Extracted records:
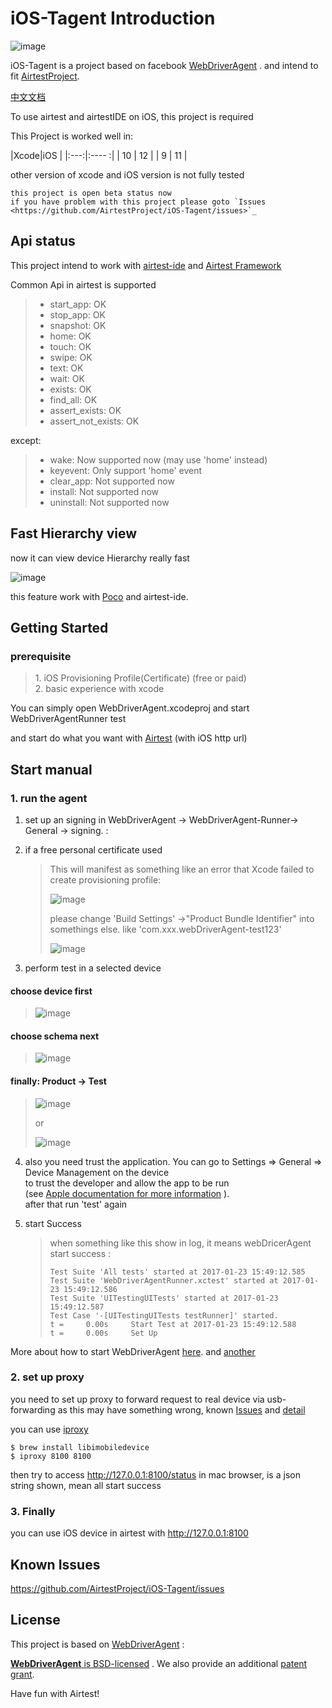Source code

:iOS-Tagent Introduction
=======================

![image](./IntroductionPhoto/ios-airtestIDE.gif)

iOS-Tagent is a project based on facebook
[WebDriverAgent](https://github.com/facebook/WebDriverAgent) . and
intend to fit [AirtestProject](http://airtest.netease.com/).

[中文文档](./README_zh.md)

To use airtest and airtestIDE on iOS, this project is required

This Project is worked well in:

|Xcode|iOS |
|:---:|:---- :|
| 10 | 12 |
| 9  | 11 |

other version of xcode and iOS version is not fully tested

    this project is open beta status now
    if you have problem with this project please goto `Issues <https://github.com/AirtestProject/iOS-Tagent/issues>`_

Api status
----------

This project intend to work with
[airtest-ide](http://airtest.netease.com/) and [Airtest
Framework](https://github.com/AirtestProject/Airtest)

Common Api in airtest is supported

> -   start\_app: OK
> -   stop\_app: OK
> -   snapshot: OK
> -   home: OK
> -   touch: OK
> -   swipe: OK
> -   text: OK
> -   wait: OK
> -   exists: OK
> -   find\_all: OK
> -   assert\_exists: OK
> -   assert\_not\_exists: OK

except:

> -   wake: Now supported now (may use 'home' instead)
> -   keyevent: Only support 'home' event
> -   clear\_app: Not supported now
> -   install: Not supported now
> -   uninstall: Not supported now

Fast Hierarchy view
-------------------

now it can view device Hierarchy really fast

![image](./IntroductionPhoto/ios-inspector.gif)

this feature work with [Poco](https://github.com/AirtestProject/Poco)
and airtest-ide.

Getting Started
---------------

### prerequisite

> ​1. iOS Provisioning Profile(Certificate) (free or paid)\
> 2. basic experience with xcode

You can simply open WebDriverAgent.xcodeproj and start
WebDriverAgentRunner test

and start do what you want with [Airtest](http://airtest.netease.com/)
(with iOS http url)

Start manual
------------

### 1. run the agent

1.  set up an signing in WebDriverAgent -\> WebDriverAgent-Runner-\> General -\> signing.
    :   

2.  if a free personal certificate used

    > This will manifest as something like an error that Xcode failed to
    > create provisioning profile:
    >
    > ![image](./IntroductionPhoto/FailID.png)
    >
    > please change 'Build Settings' -\>"Product Bundle Identifier" into
    > somethings else. like 'com.xxx.webDriverAgent-test123'
    >
    > ![image](./IntroductionPhoto/bundleId.png)

3.  perform test in a selected device

#### choose device first

> ![image](./IntroductionPhoto/chooseDevice.png)

#### choose schema next

> ![image](./IntroductionPhoto/chooseScheme.png)

#### finally: Product -\> Test

> ![image](./IntroductionPhoto/runTest.png)
>
> or
>
> ![image](./IntroductionPhoto/ProductTest.jpg)

4.  also you need trust the application. You can go to Settings =\>
    General =\> Device Management on the device\
    to trust the developer and allow the app to be run\
    (see [Apple documentation for more
    information](https://support.apple.com/en-us/HT204460) ).\
    after that run 'test' again

5.  start Success

    > when something like this show in log, it means webDricerAgent
    > start success :
    >
    >     Test Suite 'All tests' started at 2017-01-23 15:49:12.585
    >     Test Suite 'WebDriverAgentRunner.xctest' started at 2017-01-23 15:49:12.586
    >     Test Suite 'UITestingUITests' started at 2017-01-23 15:49:12.587
    >     Test Case '-[UITestingUITests testRunner]' started.
    >     t =     0.00s     Start Test at 2017-01-23 15:49:12.588
    >     t =     0.00s     Set Up

More about how to start WebDriverAgent
[here](https://github.com/facebook/WebDriverAgent/wiki/Starting-WebDriverAgent).
and
[another](https://github.com/appium/appium/blob/master/docs/en/drivers/ios-xcuitest-real-devices.md)

### 2. set up proxy

you need to set up proxy to forward request to real device via
usb-forwarding as this may have something wrong, known
[Issues](https://github.com/facebook/WebDriverAgent/wiki/Common-Issues)
and [detail](https://github.com/facebook/WebDriverAgent/issues/288)

you can use
[iproxy](https://github.com/libimobiledevice/libimobiledevice)

    $ brew install libimobiledevice
    $ iproxy 8100 8100

then try to access <http://127.0.0.1:8100/status> in mac browser, is a
json string shown, mean all start success

### 3. Finally

you can use iOS device in airtest with <http://127.0.0.1:8100>

Known Issues
------------

<https://github.com/AirtestProject/iOS-Tagent/issues>

License
-------

This project is based on
[WebDriverAgent](https://github.com/facebook/WebDriverAgent) :

[**WebDriverAgent** is BSD-licensed](./LICENSE) . We also provide an
additional [patent grant](./PATENTS).

Have fun with Airtest!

_Problem to work on:_ Drop the pictures and reproduce the rest of the data above exactly.

_Written response:_
Source code

:iOS-Tagent Introduction
=======================

![image](./IntroductionPhoto/ios-airtestIDE.gif)

iOS-Tagent is a project based on facebook
[WebDriverAgent](https://github.com/facebook/WebDriverAgent) . and
intend to fit [AirtestProject](http://airtest.netease.com/).

[中文文档](./README_zh.md)

To use airtest and airtestIDE on iOS, this project is required

This Project is worked well in:

|Xcode|iOS |
|:---:|:---- :|
| 10 | 12 |
| 9  | 11 |

other version of xcode and iOS version is not fully tested

    this project is open beta status now
    if you have problem with this project please goto `Issues <https://github.com/AirtestProject/iOS-Tagent/issues>`_

Api status
----------

This project intend to work with
[airtest-ide](http://airtest.netease.com/) and [Airtest
Framework](https://github.com/AirtestProject/Airtest)

Common Api in airtest is supported

> -   start\_app: OK
> -   stop\_app: OK
> -   snapshot: OK
> -   home: OK
> -   touch: OK
> -   swipe: OK
> -   text: OK
> -   wait: OK
> -   exists: OK
> -   find\_all: OK
> -   assert\_exists: OK
> -   assert\_not\_exists: OK

except:

> -   wake: Now supported now (may use 'home' instead)
> -   keyevent: Only support 'home' event
> -   clear\_app: Not supported now
> -   install: Not supported now
> -   uninstall: Not supported now

Fast Hierarchy view
-------------------

now it can view device Hierarchy really fast

![image](./IntroductionPhoto/ios-inspector.gif)

this feature work with [Poco](https://github.com/AirtestProject/Poco)
and airtest-ide.

Getting Started
---------------

### prerequisite

> ​1. iOS Provisioning Profile(Certificate) (free or paid)\
> 2. basic experience with xcode

You can simply open WebDriverAgent.xcodeproj and start
WebDriverAgentRunner test

and start do what you want with [Airtest](http://airtest.netease.com/)
(with iOS http url)

Start manual
------------

### 1. run the agent

1.  set up an signing in WebDriverAgent -\> WebDriverAgent-Runner-\> General -\> signing.
    :   

2.  if a free personal certificate used

    > This will manifest as something like an error that Xcode failed to
    > create provisioning profile:
    >
    > ![image](./IntroductionPhoto/FailID.png)
    >
    > please change 'Build Settings' -\>"Product Bundle Identifier" into
    > somethings else. like 'com.xxx.webDriverAgent-test123'
    >
    > ![image](./IntroductionPhoto/bundleId.png)

3.  perform test in a selected device

#### choose device first

> ![image](./IntroductionPhoto/chooseDevice.png)

#### choose schema next

> ![image](./IntroductionPhoto/chooseScheme.png)

#### finally: Product -\> Test

> ![image](./IntroductionPhoto/runTest.png)
>
> or
>
> ![image](./IntroductionPhoto/ProductTest.jpg)

4.  also you need trust the application. You can go to Settings =\>
    General =\> Device Management on the device\
    to trust the developer and allow the app to be run\
    (see [Apple documentation for more
    information](https://support.apple.com/en-us/HT204460) ).\
    after that run 'test' again

5.  start Success

    > when something like this show in log, it means webDricerAgent
    > start success :
    >
    >     Test Suite 'All tests' started at 2017-01-23 15:49:12.585
    >     Test Suite 'WebDriverAgentRunner.xctest' started at 2017-01-23 15:49:12.586
    >     Test Suite 'UITestingUITests' started at 2017-01-23 15:49:12.587
    >     Test Case '-[UITestingUITests testRunner]' started.
    >     t =     0.00s     Start Test at 2017-01-23 15:49:12.588
    >     t =     0.00s     Set Up

More about how to start WebDriverAgent
[here](https://github.com/facebook/WebDriverAgent/wiki/Starting-WebDriverAgent).
and
[another](https://github.com/appium/appium/blob/master/docs/en/drivers/ios-xcuitest-real-devices.md)

### 2. set up proxy

you need to set up proxy to forward request to real device via
usb-forwarding as this may have something wrong, known
[Issues](https://github.com/facebook/WebDriverAgent/wiki/Common-Issues)
and [detail](https://github.com/facebook/WebDriverAgent/issues/288)

you can use
[iproxy](https://github.com/libimobiledevice/libimobiledevice)

    $ brew install libimobiledevice
    $ iproxy 8100 8100

then try to access <http://127.0.0.1:8100/status> in mac browser, is a
json string shown, mean all start success

### 3. Finally

you can use iOS device in airtest with <http://127.0.0.1:8100>

Known Issues
------------

<https://github.com/AirtestProject/iOS-Tagent/issues>

License
-------

This project is based on
[WebDriverAgent](https://github.com/facebook/WebDriverAgent) :

[**WebDriverAgent** is BSD-licensed](./LICENSE) . We also provide an
additional [patent grant](./PATENTS).

Have fun with Airtest!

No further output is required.